I know that by continuity transfer property we can show above very easily. But I wanted to it by definition.
My attempt:
Uniform convergence $f_n(x)\to f(x)$ on $E$ means$$\forall \epsilon>0 ,\exists N\in \mathbb N ,\forall x\in E |f_n(x)-f(x)|<\epsilon ,\forall n>N.$$
Negation of above statement is $\exists \epsilon>0 ,\forall N\in \mathbb N \exists x\in E \exists n>N |f_n(x)-f(x)|>\epsilon $ .
I wanted to use negation to show that $x^n $ is not uniform convergent .
What $\epsilon $ I have to choose so that I get answer?
Any help will be appreciated
You can take $\varepsilon=\frac12$, for instance.
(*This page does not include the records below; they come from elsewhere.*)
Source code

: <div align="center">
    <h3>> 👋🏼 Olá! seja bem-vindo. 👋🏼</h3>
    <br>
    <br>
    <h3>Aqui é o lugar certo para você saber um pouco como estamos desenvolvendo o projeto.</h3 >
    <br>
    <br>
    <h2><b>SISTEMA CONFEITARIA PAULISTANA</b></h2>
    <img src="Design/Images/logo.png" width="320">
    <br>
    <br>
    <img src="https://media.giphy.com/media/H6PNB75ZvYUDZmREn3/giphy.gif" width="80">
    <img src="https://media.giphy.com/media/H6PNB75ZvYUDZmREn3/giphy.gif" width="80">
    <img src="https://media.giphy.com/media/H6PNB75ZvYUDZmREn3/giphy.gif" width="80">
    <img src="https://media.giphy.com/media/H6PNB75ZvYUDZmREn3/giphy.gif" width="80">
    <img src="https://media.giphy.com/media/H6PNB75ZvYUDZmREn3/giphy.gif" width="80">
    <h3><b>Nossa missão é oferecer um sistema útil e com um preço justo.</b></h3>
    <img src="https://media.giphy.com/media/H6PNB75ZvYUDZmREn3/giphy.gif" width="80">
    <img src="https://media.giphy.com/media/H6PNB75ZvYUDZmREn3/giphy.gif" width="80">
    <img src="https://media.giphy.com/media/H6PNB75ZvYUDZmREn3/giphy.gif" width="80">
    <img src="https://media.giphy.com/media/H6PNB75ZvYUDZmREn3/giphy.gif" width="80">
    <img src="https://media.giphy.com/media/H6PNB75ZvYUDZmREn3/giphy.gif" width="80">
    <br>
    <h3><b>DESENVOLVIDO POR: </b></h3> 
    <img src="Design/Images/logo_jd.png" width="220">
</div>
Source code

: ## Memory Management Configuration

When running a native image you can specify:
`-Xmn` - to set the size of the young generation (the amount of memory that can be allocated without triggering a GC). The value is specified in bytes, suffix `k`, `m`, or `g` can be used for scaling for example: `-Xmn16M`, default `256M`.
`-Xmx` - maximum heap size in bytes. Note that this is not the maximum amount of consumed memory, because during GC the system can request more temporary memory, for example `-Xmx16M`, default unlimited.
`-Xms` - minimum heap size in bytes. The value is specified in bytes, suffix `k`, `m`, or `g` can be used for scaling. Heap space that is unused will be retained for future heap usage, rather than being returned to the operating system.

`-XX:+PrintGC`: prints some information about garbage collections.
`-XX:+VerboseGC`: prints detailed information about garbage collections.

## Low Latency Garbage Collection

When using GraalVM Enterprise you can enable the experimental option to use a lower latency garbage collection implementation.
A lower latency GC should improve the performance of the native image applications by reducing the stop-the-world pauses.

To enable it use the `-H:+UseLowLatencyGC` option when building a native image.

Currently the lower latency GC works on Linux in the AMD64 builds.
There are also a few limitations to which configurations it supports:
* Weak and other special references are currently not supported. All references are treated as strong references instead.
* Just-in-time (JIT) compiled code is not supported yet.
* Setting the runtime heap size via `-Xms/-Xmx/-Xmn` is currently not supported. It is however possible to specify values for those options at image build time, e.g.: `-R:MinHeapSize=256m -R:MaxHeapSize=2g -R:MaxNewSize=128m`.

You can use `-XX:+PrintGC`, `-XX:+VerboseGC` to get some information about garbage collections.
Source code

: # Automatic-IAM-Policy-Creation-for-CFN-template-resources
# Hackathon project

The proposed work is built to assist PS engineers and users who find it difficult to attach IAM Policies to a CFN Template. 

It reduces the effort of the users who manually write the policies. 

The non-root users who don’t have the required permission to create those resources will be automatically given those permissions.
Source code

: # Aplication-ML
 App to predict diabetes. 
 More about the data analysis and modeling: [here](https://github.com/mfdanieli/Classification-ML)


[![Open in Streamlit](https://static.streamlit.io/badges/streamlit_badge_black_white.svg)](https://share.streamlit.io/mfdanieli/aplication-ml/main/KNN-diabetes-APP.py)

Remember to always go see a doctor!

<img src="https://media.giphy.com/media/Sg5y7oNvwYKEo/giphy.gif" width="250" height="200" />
If the sequence converged uniformly, then it would converge pointwise. But$$\lim_{n\to\infty}x^n=\begin{cases}0&\text{ if }x<0\\1&\text{ otherwise.}\end{cases}$$So, define$$\begin{array}{rccc}f\colon&[0,1]&\longrightarrow&\mathbb R\\&x&\mapsto&\begin{cases}0&\text{ if }x<0\\1&\text{ otherwise.}\end{cases}\end{array}$$
Now, take any $N\in\mathbb N$. If it was true that $(\forall x\in[0,1]):\bigl\lvert x^N-f(x)\bigr\rvert<\frac12$, that would imply that $x^N<\frac12$ if $x\in[0,1)$. But this cannot be true, since $x^N$ is continuous on $[0,1]$ and it maps $1$ into $1$. So, by the intermediate value theorem, it cannot jump from $1$ to a number smaller that $\frac12$.
In the previous paragraph, you can avoid any reference to continuity by noting that $\frac1{\sqrt[N]2}\in[0,1]$ and that $\left(\frac1{\sqrt[N]2}\right)^N=\frac12$.